### INPUT FOR THIS TASK ###
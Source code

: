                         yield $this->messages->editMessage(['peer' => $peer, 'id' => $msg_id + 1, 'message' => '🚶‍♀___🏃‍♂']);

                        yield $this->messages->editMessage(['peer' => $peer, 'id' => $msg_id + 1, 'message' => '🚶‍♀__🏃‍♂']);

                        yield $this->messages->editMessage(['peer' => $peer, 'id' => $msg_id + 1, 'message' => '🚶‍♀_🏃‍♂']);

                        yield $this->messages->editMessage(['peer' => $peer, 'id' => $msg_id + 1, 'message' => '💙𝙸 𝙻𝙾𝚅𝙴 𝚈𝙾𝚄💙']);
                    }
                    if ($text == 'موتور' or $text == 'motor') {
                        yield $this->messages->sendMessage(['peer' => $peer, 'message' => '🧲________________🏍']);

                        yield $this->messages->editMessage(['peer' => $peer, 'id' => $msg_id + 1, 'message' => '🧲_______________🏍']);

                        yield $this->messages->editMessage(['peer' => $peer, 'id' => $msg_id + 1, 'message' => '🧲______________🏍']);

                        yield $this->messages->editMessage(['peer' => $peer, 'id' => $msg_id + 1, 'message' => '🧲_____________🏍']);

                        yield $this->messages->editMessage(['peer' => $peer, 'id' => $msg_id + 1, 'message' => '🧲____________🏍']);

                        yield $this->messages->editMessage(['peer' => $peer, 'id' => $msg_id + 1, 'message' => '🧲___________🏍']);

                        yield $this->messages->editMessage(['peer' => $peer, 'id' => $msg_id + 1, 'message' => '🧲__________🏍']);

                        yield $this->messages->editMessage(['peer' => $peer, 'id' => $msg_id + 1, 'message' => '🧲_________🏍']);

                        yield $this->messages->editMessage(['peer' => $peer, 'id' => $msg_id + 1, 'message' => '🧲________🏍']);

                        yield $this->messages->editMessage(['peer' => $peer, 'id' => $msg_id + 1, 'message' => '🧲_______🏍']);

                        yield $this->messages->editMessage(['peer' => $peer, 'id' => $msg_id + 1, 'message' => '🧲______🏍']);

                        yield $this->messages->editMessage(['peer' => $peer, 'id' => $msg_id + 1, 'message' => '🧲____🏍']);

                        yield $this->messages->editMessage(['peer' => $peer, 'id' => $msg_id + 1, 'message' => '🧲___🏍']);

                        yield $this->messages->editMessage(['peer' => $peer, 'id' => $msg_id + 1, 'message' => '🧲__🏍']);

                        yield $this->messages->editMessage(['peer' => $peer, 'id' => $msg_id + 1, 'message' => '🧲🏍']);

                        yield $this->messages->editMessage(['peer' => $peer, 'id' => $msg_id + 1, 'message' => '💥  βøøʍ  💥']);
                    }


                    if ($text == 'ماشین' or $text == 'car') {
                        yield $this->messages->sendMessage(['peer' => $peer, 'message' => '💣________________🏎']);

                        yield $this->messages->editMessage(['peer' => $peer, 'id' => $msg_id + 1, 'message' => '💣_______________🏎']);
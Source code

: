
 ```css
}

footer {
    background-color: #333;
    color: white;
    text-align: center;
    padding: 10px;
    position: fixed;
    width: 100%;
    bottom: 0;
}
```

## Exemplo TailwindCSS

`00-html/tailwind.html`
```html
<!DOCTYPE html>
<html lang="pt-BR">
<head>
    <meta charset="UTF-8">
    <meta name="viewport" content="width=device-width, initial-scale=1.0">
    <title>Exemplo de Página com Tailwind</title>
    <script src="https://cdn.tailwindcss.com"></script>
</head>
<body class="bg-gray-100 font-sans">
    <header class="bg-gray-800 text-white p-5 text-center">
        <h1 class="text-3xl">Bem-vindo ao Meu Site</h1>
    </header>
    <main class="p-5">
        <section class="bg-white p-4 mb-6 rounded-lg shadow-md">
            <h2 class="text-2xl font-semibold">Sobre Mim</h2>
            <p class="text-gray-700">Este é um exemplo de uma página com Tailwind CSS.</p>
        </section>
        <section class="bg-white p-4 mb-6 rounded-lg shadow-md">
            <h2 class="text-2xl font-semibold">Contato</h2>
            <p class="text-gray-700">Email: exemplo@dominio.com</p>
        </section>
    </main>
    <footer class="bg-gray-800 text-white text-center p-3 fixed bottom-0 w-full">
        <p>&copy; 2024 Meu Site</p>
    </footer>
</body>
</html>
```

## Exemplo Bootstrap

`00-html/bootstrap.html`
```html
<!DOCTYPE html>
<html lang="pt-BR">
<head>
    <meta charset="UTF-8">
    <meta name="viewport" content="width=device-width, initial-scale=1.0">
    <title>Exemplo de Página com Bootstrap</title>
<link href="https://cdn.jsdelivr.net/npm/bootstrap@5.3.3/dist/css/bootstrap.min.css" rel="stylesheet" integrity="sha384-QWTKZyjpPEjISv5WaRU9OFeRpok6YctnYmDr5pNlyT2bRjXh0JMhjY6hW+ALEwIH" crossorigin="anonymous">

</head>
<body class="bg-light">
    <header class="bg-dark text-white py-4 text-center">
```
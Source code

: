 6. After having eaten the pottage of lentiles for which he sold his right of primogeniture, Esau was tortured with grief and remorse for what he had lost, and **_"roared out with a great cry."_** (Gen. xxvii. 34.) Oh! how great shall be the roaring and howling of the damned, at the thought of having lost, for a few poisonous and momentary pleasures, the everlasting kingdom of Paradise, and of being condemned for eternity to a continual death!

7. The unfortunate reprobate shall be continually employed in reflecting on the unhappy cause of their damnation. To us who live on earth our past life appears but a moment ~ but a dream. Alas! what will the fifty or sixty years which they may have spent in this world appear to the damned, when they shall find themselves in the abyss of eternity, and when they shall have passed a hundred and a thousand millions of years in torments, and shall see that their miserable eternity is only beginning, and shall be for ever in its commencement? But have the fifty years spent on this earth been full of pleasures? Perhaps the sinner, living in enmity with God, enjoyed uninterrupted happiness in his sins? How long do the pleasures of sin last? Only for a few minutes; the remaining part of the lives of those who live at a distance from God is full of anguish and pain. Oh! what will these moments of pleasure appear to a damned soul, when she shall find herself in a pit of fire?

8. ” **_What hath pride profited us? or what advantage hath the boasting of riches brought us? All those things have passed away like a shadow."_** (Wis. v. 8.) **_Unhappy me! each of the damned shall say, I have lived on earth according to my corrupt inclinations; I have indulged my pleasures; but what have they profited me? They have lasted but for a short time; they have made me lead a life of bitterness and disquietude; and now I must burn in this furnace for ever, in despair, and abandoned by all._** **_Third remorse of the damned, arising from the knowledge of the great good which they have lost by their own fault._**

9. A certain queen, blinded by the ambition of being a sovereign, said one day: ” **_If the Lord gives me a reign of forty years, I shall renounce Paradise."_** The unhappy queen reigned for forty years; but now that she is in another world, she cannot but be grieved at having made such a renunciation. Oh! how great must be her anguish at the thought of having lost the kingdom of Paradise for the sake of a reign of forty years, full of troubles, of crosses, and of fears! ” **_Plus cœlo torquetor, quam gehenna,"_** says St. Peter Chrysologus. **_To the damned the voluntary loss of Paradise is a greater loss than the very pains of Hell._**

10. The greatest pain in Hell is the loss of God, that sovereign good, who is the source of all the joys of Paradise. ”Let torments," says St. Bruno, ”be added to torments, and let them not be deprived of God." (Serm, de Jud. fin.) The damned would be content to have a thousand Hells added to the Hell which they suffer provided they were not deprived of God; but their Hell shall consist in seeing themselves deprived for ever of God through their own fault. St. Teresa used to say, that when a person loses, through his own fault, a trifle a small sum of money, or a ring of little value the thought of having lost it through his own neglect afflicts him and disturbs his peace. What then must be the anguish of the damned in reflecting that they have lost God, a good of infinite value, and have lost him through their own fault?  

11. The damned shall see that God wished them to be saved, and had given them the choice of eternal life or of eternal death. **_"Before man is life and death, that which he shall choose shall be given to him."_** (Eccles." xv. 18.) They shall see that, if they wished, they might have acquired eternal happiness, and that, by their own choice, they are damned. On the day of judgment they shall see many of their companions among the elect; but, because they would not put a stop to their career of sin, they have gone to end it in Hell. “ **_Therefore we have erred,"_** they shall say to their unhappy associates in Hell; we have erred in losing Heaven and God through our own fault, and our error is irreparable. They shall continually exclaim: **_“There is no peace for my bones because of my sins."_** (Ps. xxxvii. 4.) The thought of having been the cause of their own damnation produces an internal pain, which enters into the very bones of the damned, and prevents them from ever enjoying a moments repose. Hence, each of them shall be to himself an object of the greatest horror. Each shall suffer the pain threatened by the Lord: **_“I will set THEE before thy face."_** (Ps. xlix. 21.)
###
EXERCISE INSTRUCTIONS
Note each line of the entries that has "font" in it, and copy those lines.

SOLUTION FOR THIS PROBLEM
<body class="bg-gray-100 font-sans">
            <h2 class="text-2xl font-semibold">Sobre Mim</h2>
            <h2 class="text-2xl font-semibold">Contato</h2>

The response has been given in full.